[AVAILABLE DATA Boundary: Start]
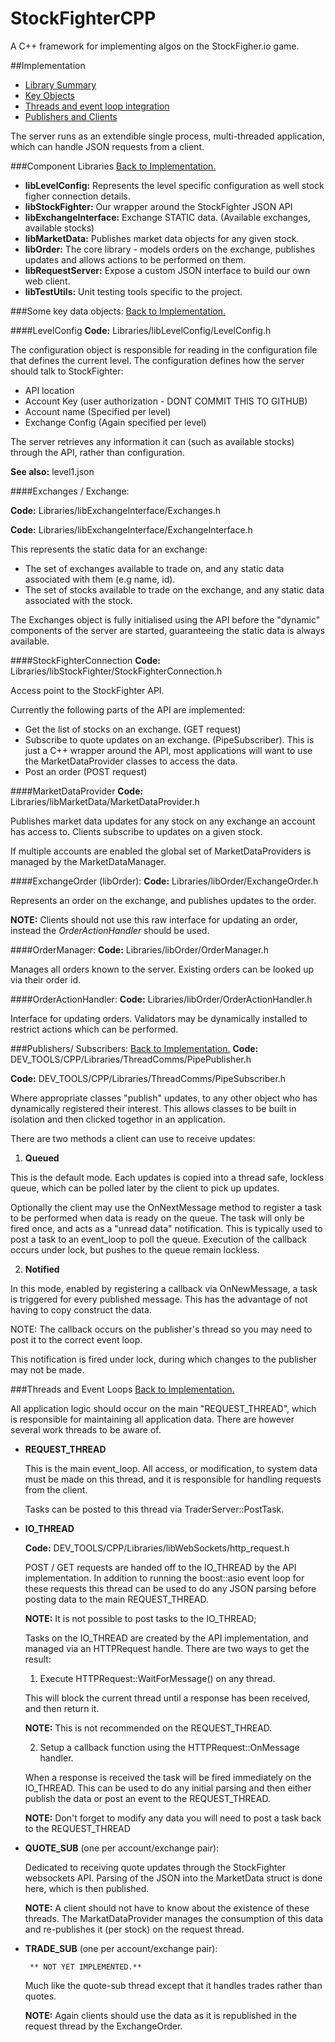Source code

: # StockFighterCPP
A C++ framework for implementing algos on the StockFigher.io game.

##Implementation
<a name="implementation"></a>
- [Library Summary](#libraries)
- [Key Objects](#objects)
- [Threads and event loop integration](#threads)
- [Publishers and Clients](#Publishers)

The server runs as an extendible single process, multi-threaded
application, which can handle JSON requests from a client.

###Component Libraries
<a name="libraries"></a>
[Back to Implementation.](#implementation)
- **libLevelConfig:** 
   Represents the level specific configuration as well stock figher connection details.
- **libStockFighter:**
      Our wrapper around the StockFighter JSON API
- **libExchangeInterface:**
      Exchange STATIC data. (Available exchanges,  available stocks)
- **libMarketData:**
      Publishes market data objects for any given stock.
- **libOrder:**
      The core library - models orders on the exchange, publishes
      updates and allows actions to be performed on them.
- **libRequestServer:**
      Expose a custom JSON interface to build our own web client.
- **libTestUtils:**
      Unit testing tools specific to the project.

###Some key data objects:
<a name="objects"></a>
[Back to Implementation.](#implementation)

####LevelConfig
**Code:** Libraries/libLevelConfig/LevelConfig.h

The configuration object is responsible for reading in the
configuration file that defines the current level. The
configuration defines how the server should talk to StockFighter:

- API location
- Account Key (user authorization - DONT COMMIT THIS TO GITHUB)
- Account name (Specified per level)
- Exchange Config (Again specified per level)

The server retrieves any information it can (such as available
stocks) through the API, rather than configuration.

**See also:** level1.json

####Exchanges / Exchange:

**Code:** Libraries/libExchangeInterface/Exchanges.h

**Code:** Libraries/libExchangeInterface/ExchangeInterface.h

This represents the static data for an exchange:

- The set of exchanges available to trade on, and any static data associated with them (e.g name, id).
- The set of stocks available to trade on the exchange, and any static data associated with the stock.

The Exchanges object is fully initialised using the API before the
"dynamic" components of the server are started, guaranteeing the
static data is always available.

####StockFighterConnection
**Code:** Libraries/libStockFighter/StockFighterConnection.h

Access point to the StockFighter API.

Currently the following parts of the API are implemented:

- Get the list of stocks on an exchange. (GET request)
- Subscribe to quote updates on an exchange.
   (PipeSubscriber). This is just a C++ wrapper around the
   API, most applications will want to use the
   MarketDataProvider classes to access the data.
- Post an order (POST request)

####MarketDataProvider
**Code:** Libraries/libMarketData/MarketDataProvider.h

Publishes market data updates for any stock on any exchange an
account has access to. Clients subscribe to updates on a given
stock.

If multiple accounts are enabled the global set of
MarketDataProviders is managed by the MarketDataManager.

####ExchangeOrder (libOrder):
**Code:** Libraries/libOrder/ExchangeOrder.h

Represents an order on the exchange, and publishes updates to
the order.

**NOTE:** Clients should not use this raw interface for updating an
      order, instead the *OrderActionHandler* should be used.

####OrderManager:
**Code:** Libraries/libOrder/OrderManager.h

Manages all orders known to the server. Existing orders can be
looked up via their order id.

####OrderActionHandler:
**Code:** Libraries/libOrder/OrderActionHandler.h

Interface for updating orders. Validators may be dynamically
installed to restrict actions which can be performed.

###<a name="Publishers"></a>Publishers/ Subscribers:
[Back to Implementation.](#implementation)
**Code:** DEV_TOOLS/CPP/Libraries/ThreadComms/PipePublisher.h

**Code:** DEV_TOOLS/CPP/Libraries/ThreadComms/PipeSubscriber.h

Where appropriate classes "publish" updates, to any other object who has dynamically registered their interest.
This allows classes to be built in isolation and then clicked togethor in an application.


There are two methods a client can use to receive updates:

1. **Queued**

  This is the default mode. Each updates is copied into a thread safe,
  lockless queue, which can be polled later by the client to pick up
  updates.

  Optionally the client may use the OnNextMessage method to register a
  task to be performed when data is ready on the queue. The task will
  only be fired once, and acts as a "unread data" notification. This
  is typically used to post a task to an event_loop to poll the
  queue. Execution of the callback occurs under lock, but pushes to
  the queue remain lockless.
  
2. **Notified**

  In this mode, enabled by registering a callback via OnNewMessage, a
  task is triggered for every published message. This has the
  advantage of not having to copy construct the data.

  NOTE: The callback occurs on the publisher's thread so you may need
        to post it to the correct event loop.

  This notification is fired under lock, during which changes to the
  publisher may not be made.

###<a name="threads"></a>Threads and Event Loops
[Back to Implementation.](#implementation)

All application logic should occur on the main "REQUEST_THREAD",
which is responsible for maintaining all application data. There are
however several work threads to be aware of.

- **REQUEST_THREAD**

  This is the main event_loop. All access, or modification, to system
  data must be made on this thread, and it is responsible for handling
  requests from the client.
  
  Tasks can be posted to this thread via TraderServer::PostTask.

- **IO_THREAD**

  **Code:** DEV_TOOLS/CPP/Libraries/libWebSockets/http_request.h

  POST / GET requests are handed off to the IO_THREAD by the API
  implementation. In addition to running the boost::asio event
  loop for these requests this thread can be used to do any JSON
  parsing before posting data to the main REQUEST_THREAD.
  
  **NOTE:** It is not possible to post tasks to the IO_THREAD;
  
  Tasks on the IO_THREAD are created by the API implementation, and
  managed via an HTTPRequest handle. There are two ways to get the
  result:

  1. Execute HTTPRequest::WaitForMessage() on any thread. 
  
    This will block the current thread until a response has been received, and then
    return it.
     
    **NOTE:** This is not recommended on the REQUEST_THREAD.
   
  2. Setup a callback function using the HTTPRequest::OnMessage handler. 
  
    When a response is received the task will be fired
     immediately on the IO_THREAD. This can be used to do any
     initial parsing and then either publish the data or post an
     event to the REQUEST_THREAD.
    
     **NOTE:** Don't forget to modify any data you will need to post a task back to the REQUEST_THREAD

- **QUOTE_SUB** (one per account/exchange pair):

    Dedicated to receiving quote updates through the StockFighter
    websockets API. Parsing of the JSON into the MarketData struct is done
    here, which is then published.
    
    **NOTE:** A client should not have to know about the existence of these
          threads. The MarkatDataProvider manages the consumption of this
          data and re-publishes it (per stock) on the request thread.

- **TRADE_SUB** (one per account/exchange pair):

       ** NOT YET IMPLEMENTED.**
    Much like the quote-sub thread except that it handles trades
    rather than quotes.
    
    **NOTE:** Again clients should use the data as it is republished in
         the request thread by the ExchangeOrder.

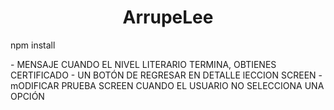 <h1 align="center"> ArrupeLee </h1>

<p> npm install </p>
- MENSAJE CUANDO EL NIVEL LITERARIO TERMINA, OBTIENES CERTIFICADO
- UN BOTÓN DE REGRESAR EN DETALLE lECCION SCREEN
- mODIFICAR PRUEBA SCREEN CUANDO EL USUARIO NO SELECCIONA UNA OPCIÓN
[AVAILABLE DATA Boundary: End]
WORK TO COMPLETE:
Where does the word "responsible" occur in the records? Return every line that holds it.

OUTPUT FOR THIS TASK:
The configuration object is responsible for reading in the
which is responsible for maintaining all application data. There are
  data must be made on this thread, and it is responsible for handling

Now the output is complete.